* Requirement:
The entries below contain a line with "using late fusion." and a line with "prediction.". Quote exactly those two lines and all lines between them.

* Listed records:

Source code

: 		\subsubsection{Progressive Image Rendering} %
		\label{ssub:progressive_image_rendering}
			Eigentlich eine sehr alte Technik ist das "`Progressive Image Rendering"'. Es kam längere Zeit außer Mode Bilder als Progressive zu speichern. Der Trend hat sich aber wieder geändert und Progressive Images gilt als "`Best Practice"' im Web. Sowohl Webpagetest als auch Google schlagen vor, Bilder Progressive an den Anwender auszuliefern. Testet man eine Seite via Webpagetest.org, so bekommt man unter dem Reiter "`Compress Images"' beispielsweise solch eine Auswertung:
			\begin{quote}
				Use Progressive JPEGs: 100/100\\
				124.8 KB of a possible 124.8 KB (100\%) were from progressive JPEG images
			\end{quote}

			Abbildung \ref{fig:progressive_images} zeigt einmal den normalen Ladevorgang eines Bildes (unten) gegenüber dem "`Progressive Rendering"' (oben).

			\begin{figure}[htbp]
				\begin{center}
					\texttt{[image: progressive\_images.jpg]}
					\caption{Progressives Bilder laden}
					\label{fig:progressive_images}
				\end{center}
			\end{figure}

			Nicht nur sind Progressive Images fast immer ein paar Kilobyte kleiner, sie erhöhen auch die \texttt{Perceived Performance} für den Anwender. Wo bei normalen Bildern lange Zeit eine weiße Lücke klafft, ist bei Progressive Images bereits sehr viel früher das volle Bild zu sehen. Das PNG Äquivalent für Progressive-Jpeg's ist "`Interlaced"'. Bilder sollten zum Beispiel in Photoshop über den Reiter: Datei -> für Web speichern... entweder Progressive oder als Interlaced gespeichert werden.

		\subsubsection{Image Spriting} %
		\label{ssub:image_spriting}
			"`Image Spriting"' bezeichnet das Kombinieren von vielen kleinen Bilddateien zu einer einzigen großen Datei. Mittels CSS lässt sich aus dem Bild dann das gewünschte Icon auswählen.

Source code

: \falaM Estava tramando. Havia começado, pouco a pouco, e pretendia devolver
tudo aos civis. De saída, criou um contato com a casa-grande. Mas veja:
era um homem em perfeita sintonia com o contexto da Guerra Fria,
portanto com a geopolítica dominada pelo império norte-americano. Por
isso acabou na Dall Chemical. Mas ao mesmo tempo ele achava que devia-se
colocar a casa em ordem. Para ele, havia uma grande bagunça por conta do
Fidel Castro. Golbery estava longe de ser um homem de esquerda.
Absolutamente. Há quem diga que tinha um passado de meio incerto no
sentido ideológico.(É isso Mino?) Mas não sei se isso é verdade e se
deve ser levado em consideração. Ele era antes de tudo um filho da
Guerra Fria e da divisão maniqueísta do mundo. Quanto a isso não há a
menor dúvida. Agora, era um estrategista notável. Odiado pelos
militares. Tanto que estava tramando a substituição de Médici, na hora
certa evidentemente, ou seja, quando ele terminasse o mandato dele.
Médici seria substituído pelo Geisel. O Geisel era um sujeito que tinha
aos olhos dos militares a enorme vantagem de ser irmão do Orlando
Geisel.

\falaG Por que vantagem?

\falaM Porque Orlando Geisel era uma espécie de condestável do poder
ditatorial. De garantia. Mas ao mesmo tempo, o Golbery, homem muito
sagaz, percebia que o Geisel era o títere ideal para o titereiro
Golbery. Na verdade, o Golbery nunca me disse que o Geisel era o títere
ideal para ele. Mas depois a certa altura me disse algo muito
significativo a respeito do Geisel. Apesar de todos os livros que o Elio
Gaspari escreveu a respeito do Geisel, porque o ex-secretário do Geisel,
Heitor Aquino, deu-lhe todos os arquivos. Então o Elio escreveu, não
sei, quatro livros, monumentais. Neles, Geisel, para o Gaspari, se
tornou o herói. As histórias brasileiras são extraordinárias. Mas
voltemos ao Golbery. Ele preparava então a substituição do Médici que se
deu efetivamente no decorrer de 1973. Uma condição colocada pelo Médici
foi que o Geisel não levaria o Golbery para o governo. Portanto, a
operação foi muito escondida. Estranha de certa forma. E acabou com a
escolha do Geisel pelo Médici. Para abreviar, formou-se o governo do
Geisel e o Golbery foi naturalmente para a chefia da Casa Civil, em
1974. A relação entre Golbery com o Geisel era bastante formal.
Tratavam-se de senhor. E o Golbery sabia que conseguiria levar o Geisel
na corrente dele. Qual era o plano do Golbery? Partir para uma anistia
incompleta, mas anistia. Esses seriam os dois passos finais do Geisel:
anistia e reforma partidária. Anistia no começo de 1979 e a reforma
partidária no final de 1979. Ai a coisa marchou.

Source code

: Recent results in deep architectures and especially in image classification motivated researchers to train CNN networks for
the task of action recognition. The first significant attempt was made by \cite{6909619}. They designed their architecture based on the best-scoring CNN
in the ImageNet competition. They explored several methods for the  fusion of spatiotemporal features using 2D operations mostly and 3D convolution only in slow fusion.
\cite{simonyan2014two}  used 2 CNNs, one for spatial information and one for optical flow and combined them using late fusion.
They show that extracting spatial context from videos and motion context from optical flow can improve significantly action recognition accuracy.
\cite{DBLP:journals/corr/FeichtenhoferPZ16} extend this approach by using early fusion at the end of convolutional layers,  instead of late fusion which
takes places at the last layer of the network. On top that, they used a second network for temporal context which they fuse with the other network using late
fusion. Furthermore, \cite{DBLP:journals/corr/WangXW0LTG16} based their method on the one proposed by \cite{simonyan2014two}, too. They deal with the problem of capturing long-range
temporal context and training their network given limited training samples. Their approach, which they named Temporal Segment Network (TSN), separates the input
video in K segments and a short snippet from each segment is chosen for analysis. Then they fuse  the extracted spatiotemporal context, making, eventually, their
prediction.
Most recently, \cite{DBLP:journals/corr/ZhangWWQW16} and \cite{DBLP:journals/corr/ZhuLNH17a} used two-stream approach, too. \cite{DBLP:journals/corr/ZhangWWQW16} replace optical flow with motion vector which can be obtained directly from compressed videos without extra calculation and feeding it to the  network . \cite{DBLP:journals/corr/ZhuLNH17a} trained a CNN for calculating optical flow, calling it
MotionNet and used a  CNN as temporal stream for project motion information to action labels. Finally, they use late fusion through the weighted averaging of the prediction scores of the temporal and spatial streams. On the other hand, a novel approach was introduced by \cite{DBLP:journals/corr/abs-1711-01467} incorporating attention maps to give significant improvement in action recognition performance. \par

* Result of this exercise:
\cite{simonyan2014two}  used 2 CNNs, one for spatial information and one for optical flow and combined them using late fusion.
They show that extracting spatial context from videos and motion context from optical flow can improve significantly action recognition accuracy.
\cite{DBLP:journals/corr/FeichtenhoferPZ16} extend this approach by using early fusion at the end of convolutional layers,  instead of late fusion which
takes places at the last layer of the network. On top that, they used a second network for temporal context which they fuse with the other network using late
fusion. Furthermore, \cite{DBLP:journals/corr/WangXW0LTG16} based their method on the one proposed by \cite{simonyan2014two}, too. They deal with the problem of capturing long-range
temporal context and training their network given limited training samples. Their approach, which they named Temporal Segment Network (TSN), separates the input
video in K segments and a short snippet from each segment is chosen for analysis. Then they fuse  the extracted spatiotemporal context, making, eventually, their
prediction.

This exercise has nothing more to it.